Volendo è possibile evitare l'uso del computer per la stampa, sebbene questo tramite sia uno dei vantaggi della fotografia digitale grazie al fotoritocco. In questo caso serve una stampante digitale, magari con un display incorporato, possibilmente collegabile alla TV per rivedere le foto in grande prima della stampa o pilotabile direttamente dalla fotocamera. Se la stampante non dovesse prevedere il collegamento diretto con la fotocamera, è obbligatorio che legga il supporto di memoria utilizzato da quest'ultima, quindi verificare sempre la compatibilità tra il tipo di memoria usato dalla propria fotocamera e la stampante.

LE BATTERIE AGGIUNTIVE
Tutte le fotocamere digitali consumano molta energia: il consumo aumenta o diminuisce in relazione all'uso maggiore o minore del monitor LCD. Comunque per le macchine che usano batterie stilo è necessario avere un caricabatterie NI-MH con batterie ricaricabili da almeno 1800 mAh, altrimenti sarebbe una spesa assurda dover acquistare ogni volta dei set di batterie usa e getta con le quali, tra l'altro, la maggior parte delle fotocamere neanche si accende (un'eccezione sono le Duracell Ultra). Mentre per le macchine che usano batterie dedicate, cioè prodotte dalla casa e reperibili in commercio solo nei negozi specializzati, è quasi indispensabile avere una batteria di ricambio per non trovarsi sul più bello senza macchina fotografica.

LA FOTOGRAFIA ED IL COMPUTER
Di seguito alcune accortezze per sfruttare appieno le potenzialità della fotografia digitale.

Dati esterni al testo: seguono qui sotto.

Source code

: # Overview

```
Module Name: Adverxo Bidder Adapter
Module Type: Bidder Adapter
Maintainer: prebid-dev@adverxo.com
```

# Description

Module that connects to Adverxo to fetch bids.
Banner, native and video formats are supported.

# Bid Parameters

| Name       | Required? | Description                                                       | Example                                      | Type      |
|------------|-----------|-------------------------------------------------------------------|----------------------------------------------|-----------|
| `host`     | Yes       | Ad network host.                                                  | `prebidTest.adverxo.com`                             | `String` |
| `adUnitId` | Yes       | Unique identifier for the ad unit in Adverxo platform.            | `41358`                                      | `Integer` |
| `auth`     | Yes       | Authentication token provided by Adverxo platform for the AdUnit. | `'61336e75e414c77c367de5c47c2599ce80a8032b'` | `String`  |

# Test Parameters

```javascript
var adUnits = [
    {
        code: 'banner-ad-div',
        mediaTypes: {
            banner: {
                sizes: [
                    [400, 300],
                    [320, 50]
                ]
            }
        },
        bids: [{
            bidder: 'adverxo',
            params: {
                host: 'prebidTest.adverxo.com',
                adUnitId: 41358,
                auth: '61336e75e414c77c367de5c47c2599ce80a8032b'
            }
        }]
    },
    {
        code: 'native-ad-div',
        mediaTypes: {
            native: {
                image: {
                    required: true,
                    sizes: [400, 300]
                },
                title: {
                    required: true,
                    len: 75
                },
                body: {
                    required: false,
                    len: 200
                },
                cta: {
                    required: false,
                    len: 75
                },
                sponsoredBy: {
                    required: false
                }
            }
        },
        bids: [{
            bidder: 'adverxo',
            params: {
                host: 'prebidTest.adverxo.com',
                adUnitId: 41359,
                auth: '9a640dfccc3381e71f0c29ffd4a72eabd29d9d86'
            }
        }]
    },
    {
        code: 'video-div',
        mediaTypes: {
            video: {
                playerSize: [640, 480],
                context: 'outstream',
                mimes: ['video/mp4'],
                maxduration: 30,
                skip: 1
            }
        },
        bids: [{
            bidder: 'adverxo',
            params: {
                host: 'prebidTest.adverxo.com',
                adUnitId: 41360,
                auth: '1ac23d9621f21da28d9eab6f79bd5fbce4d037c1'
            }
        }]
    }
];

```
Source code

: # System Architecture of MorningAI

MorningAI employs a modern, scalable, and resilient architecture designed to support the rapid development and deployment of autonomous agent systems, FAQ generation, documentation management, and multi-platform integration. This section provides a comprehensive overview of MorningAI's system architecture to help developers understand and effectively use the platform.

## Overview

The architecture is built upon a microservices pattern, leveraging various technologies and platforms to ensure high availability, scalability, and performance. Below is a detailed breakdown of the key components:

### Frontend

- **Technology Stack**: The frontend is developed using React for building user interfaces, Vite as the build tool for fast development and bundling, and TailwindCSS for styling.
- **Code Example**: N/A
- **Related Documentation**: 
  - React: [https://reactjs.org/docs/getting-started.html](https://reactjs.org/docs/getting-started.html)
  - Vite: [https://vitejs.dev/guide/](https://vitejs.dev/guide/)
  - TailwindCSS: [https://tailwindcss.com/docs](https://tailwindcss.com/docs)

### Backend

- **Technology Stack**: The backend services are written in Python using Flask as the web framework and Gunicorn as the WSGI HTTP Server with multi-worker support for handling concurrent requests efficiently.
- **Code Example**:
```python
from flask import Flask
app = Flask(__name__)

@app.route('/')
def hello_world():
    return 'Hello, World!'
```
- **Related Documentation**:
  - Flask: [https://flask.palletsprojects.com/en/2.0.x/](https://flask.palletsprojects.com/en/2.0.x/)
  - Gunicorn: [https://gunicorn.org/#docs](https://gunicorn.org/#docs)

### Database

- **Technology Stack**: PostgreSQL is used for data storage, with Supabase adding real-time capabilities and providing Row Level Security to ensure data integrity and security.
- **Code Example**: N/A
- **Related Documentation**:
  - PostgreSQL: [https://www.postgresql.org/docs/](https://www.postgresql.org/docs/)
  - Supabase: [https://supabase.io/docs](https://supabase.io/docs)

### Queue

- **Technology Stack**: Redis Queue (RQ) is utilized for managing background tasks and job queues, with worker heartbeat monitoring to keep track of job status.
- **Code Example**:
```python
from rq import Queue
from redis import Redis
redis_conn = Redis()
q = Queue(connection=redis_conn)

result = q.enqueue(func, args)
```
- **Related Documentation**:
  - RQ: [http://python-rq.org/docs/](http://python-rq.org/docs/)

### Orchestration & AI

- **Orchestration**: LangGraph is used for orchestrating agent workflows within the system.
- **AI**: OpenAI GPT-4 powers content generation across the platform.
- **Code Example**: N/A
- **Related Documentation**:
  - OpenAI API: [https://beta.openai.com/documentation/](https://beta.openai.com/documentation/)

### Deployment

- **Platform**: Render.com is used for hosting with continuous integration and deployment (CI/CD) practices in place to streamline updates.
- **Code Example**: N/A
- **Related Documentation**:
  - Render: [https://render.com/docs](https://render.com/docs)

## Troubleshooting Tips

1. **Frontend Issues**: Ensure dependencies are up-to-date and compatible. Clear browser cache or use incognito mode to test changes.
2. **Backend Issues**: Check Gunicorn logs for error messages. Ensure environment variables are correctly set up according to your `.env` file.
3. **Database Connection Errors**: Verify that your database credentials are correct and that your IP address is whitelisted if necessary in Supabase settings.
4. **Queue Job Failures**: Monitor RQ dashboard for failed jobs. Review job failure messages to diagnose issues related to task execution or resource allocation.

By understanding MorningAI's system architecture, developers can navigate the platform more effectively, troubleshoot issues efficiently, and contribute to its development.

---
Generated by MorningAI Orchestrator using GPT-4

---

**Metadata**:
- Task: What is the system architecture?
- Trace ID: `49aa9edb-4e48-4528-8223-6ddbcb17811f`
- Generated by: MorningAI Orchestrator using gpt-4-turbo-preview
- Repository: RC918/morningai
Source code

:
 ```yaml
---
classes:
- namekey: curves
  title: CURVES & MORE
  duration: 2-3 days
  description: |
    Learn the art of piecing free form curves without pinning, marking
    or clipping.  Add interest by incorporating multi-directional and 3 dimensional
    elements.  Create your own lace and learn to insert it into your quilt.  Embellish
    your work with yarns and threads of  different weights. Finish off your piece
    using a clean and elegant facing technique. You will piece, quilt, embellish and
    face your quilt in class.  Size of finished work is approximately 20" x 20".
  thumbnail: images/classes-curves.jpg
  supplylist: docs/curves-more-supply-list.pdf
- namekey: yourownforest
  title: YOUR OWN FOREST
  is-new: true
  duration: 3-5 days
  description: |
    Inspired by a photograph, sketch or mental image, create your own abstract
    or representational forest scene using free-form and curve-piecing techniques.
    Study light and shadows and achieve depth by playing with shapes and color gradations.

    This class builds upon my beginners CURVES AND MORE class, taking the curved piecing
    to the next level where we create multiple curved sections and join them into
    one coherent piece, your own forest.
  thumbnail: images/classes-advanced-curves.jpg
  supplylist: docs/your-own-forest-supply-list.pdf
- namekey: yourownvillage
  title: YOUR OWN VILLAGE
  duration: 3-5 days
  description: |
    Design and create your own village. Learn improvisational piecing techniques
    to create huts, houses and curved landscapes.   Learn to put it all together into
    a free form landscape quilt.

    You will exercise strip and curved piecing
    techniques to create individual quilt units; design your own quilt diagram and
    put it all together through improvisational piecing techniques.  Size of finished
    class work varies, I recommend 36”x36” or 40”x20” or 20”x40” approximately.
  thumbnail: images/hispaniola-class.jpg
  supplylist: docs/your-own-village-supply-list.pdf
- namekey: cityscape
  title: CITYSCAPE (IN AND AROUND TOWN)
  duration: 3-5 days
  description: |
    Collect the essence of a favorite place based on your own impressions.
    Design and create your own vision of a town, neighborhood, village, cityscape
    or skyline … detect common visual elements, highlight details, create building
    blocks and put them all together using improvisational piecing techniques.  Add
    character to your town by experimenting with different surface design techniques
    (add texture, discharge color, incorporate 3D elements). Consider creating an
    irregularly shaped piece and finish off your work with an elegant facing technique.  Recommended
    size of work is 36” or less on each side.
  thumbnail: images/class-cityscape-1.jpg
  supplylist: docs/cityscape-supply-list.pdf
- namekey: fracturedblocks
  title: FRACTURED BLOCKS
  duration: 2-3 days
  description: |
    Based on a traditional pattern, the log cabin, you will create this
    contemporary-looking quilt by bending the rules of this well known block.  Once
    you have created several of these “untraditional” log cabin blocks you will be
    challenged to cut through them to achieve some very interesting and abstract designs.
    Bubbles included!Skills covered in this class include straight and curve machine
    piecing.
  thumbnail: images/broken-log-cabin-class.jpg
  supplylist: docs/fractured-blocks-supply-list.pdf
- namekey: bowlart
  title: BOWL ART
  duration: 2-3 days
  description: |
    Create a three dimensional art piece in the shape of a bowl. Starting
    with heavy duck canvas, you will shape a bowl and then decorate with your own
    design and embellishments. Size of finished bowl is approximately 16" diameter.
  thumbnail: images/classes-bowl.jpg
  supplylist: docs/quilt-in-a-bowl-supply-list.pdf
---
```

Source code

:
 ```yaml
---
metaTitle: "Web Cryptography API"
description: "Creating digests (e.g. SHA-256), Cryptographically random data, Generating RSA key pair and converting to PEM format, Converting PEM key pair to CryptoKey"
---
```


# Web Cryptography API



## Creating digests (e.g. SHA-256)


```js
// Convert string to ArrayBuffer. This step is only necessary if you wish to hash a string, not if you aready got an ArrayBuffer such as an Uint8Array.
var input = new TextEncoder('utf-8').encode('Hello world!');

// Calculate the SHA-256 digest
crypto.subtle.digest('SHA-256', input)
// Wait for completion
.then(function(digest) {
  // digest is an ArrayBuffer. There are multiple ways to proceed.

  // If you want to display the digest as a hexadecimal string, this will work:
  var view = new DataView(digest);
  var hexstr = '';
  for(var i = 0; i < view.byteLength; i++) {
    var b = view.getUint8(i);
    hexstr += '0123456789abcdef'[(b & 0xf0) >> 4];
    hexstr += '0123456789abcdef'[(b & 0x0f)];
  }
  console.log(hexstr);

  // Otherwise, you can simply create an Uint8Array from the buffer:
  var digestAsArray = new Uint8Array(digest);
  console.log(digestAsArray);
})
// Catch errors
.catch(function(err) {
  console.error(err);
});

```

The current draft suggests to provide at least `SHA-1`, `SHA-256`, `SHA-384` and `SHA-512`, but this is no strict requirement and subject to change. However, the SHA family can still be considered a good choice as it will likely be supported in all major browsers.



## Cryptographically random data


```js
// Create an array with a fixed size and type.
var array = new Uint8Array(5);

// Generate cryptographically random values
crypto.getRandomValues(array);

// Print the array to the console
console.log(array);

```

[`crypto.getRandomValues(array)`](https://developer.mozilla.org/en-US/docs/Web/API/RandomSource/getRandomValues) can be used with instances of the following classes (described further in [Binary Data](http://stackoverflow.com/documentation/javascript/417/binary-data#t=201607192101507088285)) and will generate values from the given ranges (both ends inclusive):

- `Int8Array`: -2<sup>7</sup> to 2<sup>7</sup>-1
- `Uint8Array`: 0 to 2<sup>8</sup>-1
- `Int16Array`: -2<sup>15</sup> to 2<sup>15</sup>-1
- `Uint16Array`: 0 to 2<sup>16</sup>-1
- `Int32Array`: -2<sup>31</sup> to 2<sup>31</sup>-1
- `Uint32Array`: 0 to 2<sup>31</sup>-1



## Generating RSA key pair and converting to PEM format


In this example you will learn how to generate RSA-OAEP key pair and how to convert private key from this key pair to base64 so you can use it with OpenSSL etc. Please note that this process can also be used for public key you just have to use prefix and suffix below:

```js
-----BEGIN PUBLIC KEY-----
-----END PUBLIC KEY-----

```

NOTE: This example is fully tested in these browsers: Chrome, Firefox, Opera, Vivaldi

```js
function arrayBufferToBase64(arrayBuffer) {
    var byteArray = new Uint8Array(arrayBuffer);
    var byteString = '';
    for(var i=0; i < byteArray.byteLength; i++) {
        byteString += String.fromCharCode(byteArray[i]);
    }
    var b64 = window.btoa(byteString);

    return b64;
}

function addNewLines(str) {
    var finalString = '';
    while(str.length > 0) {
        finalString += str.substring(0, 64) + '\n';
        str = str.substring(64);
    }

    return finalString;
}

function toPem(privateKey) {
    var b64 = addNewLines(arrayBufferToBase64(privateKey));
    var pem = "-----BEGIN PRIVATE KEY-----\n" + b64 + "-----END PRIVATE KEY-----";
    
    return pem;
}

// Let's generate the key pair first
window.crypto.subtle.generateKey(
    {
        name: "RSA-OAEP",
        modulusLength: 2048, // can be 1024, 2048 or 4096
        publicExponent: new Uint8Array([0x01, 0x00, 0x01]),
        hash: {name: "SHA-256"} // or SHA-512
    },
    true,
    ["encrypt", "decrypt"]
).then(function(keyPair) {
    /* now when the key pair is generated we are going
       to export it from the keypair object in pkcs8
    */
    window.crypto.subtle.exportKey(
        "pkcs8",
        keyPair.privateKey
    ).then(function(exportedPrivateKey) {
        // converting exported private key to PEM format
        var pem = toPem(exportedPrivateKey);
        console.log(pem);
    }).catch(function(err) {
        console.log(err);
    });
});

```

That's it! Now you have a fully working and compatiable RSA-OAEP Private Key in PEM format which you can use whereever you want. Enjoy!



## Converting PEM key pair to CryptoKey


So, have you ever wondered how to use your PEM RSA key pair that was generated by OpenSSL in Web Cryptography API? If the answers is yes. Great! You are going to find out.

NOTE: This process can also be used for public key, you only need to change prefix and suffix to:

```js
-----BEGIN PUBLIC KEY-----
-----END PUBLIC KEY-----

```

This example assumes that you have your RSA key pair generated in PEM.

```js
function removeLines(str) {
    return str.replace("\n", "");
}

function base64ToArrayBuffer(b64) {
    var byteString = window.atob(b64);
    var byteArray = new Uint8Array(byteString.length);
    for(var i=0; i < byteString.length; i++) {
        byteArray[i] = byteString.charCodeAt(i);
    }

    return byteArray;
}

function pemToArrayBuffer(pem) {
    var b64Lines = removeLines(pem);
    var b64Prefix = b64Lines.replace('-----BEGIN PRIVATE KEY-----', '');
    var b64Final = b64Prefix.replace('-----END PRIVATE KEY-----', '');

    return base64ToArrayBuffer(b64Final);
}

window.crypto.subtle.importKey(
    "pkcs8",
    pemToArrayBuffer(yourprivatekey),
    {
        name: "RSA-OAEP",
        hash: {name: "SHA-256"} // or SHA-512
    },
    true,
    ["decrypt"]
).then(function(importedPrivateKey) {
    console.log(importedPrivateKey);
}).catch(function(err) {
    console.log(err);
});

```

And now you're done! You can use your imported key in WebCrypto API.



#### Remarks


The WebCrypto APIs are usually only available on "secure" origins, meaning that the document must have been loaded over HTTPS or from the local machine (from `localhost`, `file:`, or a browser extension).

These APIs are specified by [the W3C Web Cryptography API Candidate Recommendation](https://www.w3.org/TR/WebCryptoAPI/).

Alcune fotocamere digitali consentono di realizzare direttamente dei mini-filmati, altre invece una sequenza di scatti in successione, chiamata modalità burst o scatto continuo, la quale, con un po' di elaborazione al computer, è possibile trasformare in un "filmato", salvandola come gif animata. Il vantaggio rispetto ai mini-filmati è che in quest'ultimo caso la risoluzione del filmato è maggiore.
Molte fotocamere inoltre sono fornite di un software per l'elaborazione di immagini panoramiche, tramite il quale è possibile produrre spettacolari foto fino a 360° facendo un ''collage'' di una sequenza di 2 o più scatti normali. Per realizzare un panorama però è necessario usare un treppiede.
Un consiglio sempre valido per chi fa elaborazioni di fotografie è salvare sempre i propri lavori con estensione TIFF o BMP, in quanto il formato JPG degrada la qualità dell'immagine ad ogni salvataggio. Inoltre occorre tenere a mente, nel caso si fosse interessati alle informazioni contenute nell'EXIF, che al momento del salvataggio quasi tutti i software rimuovono tali informazioni.
Per pubblicare le fotografie sul World Wide Web si deve poter disporre di un software per scrivere pagine HTML come Adobe PageMill o Microsoft FrontPage di serie con Internet Explorer 4.0 e successivi, oppure Netscape Composer di serie con Communicator 4.0 e successivi. Infine basta munirsi di uno spazio Web per scrivere le proprie pagine, inserire i link, incorporare le foto desiderate, e trasferire il tutto sul server Web tramite FTP o lo strumento messo a disposizione dal provider.